In Matthew 20, Jesus tells the story of a landowner who spends his day hiring workers to harvest his vineyard. At the end of the day, he pays all the workers the same wage; those who worked all day and those who worked a few hours. I used to get annoyed at this story, because I didn’t get it. I grumbled with the workers, “Unfair!”
The point is inclusion.
But now, this story makes me so happy. Jesus starts his tale with, “The kingdom of heaven is like…” This story is teaching those listening, the Jews, something they don’t know about God’s kingdom. Throughout the writings of God, the metaphor of the vineyard is used to explain God’s kingdom. Up until the advent of Jesus, God’s kingdom was the nation of Israel. Israel was the vineyard. But now, Jesus is revealing that the vineyard is much bigger… and better.
Israel alone isn’t the kingdom. Sure, they’ve been involved with the kingdom since the start of the day, but God will “hire” more workers and we will all receive the same “pay.” That worker added on at the end of the day?
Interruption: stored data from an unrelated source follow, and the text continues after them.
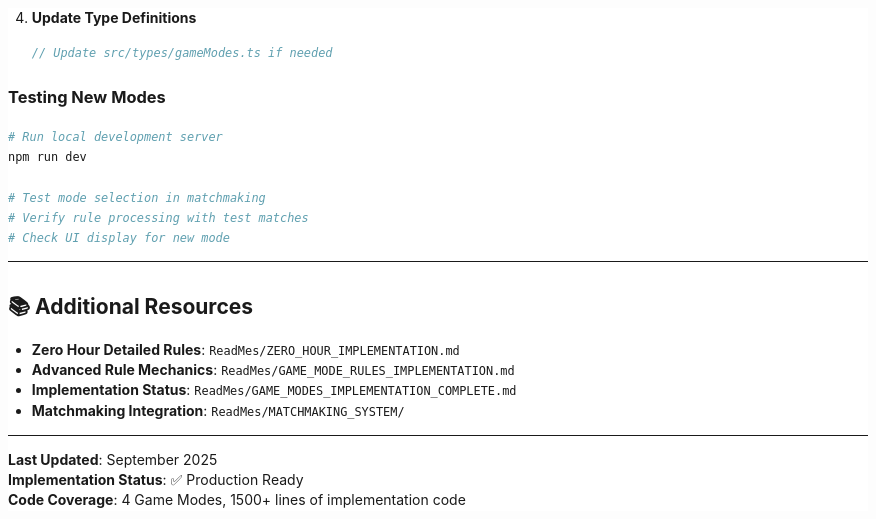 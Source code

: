 4. **Update Type Definitions**
   ```typescript
   // Update src/types/gameModes.ts if needed
   ```

### Testing New Modes

```bash
# Run local development server
npm run dev

# Test mode selection in matchmaking
# Verify rule processing with test matches
# Check UI display for new mode
```

---

## 📚 Additional Resources

- **Zero Hour Detailed Rules**: `ReadMes/ZERO_HOUR_IMPLEMENTATION.md`
- **Advanced Rule Mechanics**: `ReadMes/GAME_MODE_RULES_IMPLEMENTATION.md`
- **Implementation Status**: `ReadMes/GAME_MODES_IMPLEMENTATION_COMPLETE.md`
- **Matchmaking Integration**: `ReadMes/MATCHMAKING_SYSTEM/`

---

**Last Updated**: September 2025  
**Implementation Status**: ✅ Production Ready  
**Code Coverage**: 4 Game Modes, 1500+ lines of implementation code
That’s me… And anyone else not of Jewish birth who seeks entrance to His kingdom.
The landowner is a great leader.
But lets take a closer look at the landowner, the leader of the vineyard. This man has a job to complete, yet the task at hand does not deter him from looking out for the people involved. He doesn’t pick only the best workers: the prompt, early-risers who show up at daybreak. He goes back for those who straggle in at mid-morning, noon and even hires the “pickins,” those no one would hire at the end of the day.
- A leader gets everybody involved.
When its time to pay his employees, the landowner is generous. Since I believe the point of this parable is inclusion, or entrance to the kingdom (salvation), I don’t believe it negates the principle of “sowing and reaping.” Elsewhere, rewards according to works are taught. A leader does reward according to merit, but he is generous to all. Even those who don’t put out as much as the others. Generous how? With his time, his praise, his encouragement, his appreciation and even his wallet.
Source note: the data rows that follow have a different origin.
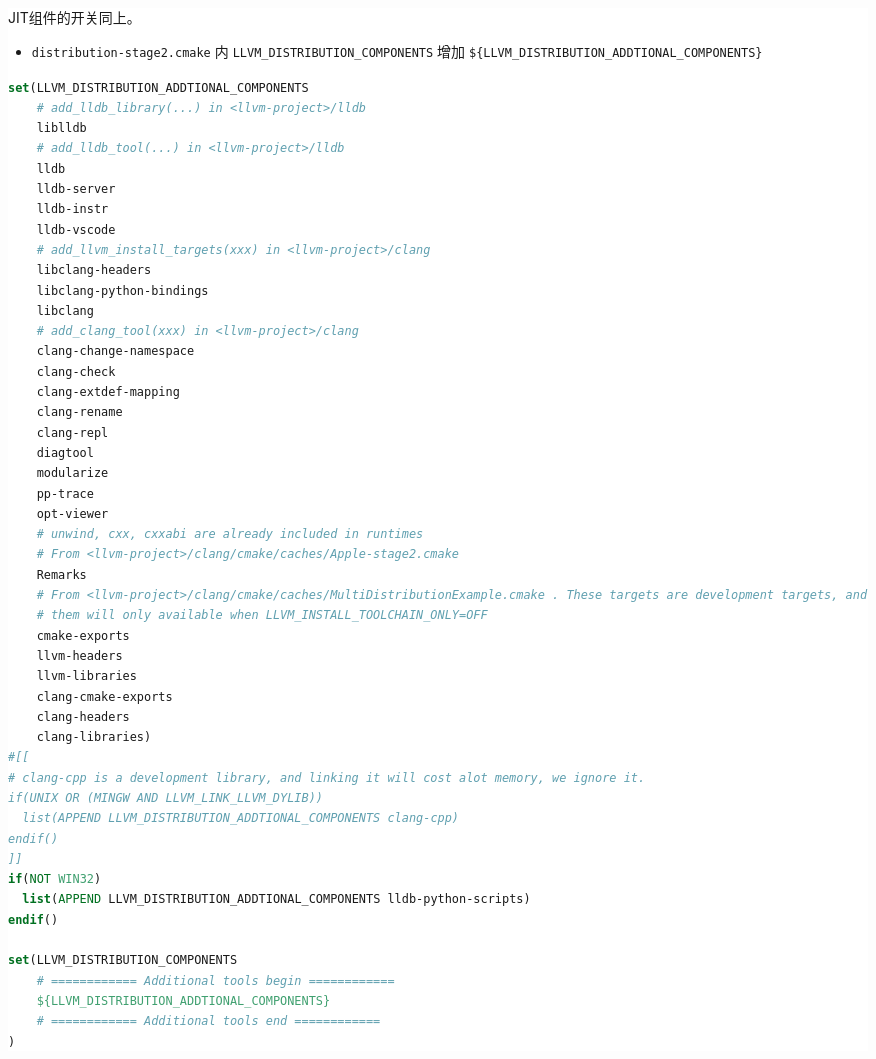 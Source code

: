 JIT组件的开关同上。

+ `distribution-stage2.cmake` 内 `LLVM_DISTRIBUTION_COMPONENTS` 增加 `${LLVM_DISTRIBUTION_ADDTIONAL_COMPONENTS}`

```cmake
set(LLVM_DISTRIBUTION_ADDTIONAL_COMPONENTS
    # add_lldb_library(...) in <llvm-project>/lldb
    liblldb
    # add_lldb_tool(...) in <llvm-project>/lldb
    lldb
    lldb-server
    lldb-instr
    lldb-vscode
    # add_llvm_install_targets(xxx) in <llvm-project>/clang
    libclang-headers
    libclang-python-bindings
    libclang
    # add_clang_tool(xxx) in <llvm-project>/clang
    clang-change-namespace
    clang-check
    clang-extdef-mapping
    clang-rename
    clang-repl
    diagtool
    modularize
    pp-trace
    opt-viewer
    # unwind, cxx, cxxabi are already included in runtimes
    # From <llvm-project>/clang/cmake/caches/Apple-stage2.cmake
    Remarks
    # From <llvm-project>/clang/cmake/caches/MultiDistributionExample.cmake . These targets are development targets, and
    # them will only available when LLVM_INSTALL_TOOLCHAIN_ONLY=OFF
    cmake-exports
    llvm-headers
    llvm-libraries
    clang-cmake-exports
    clang-headers
    clang-libraries)
#[[
# clang-cpp is a development library, and linking it will cost alot memory, we ignore it.
if(UNIX OR (MINGW AND LLVM_LINK_LLVM_DYLIB))
  list(APPEND LLVM_DISTRIBUTION_ADDTIONAL_COMPONENTS clang-cpp)
endif()
]]
if(NOT WIN32)
  list(APPEND LLVM_DISTRIBUTION_ADDTIONAL_COMPONENTS lldb-python-scripts)
endif()

set(LLVM_DISTRIBUTION_COMPONENTS
    # ============ Additional tools begin ============
    ${LLVM_DISTRIBUTION_ADDTIONAL_COMPONENTS}
    # ============ Additional tools end ============
)    
```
- A leader gives generously, even to those less deserving.
Naturally, those in the story who worked longer feel shafted. They grumble and complain to the landowner that he is being unfair. How does the leader respond to criticism? Does he cave to their demands? How does he defend himself? First, he calls those who criticize him, “Friends.” He speaks kindly to them. He addresses their complaint and answers it with clarity. But, he doesn’t allow fear of what they think of him to change his mind.
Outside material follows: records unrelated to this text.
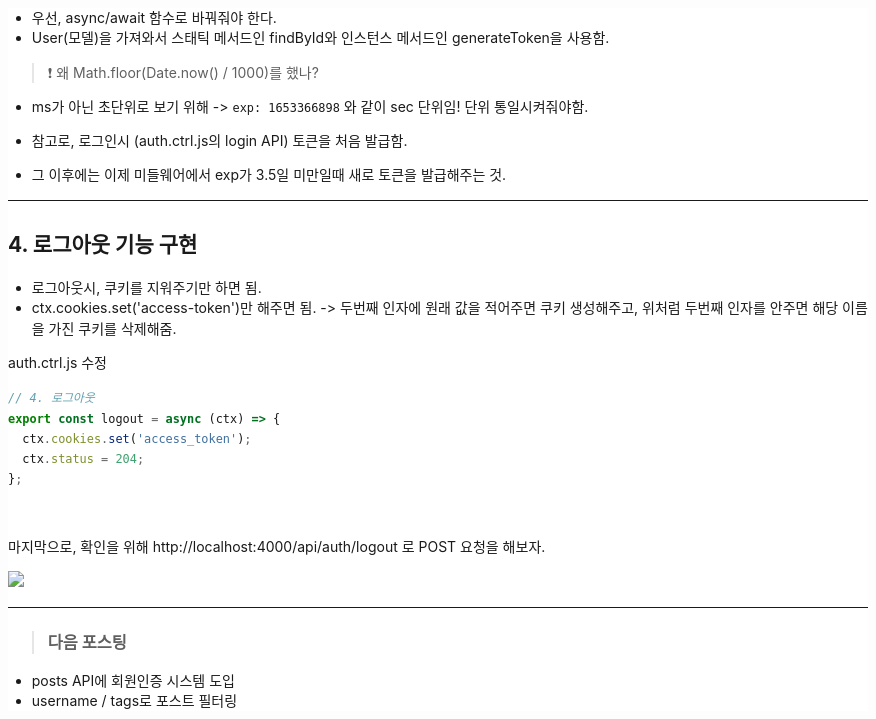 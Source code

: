 - 우선, async/await 함수로 바꿔줘야 한다.
- User(모델)을 가져와서 스태틱 메서드인 findById와 인스턴스 메서드인 generateToken을 사용함.


>❗️ 왜 Math.floor(Date.now() / 1000)를 했나? 
- ms가 아닌 초단위로 보기 위해
-> `exp: 1653366898` 와 같이 sec 단위임! 단위 통일시켜줘야함.


- 참고로, 로그인시 (auth.ctrl.js의 login API) 토큰을 처음 발급함.
- 그 이후에는 이제 미들웨어에서 exp가 3.5일 미만일때 새로 토큰을 발급해주는 것.


***

## 4. 로그아웃 기능 구현

- 로그아웃시, 쿠키를 지워주기만 하면 됨.
- ctx.cookies.set('access-token')만 해주면 됨.
-> 두번째 인자에 원래 값을 적어주면 쿠키 생성해주고,
위처럼 두번째 인자를 안주면 해당 이름을 가진 쿠키를 삭제해줌.


auth.ctrl.js 수정
``` js
// 4. 로그아웃
export const logout = async (ctx) => {
  ctx.cookies.set('access_token');
  ctx.status = 204;
};

```

<br>

마지막으로, 
확인을 위해 http://localhost:4000/api/auth/logout 로 POST 요청을 해보자.

![](https://velog.velcdn.com/images/thisisyjin/post/ac502e50-8099-47a6-9623-37944b5ca77d/image.png)


***

> ### 다음 포스팅
- posts API에 회원인증 시스템 도입
- username / tags로 포스트 필터링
- A leader understands he can’t please everyone, yet he treats everyone with kindness.
Its a challenge to lead this way!
I’ll be honest. I’m not quick to give praise if I don’t think a person did their (hr-mph, I said I’d be honest) my idea of best. I have often been unkind to a grumbler. I usually pick those I want to work with and ignore those I don’t know or have deemed “unworthy” to work along side. I have learned to lead better from the landowner.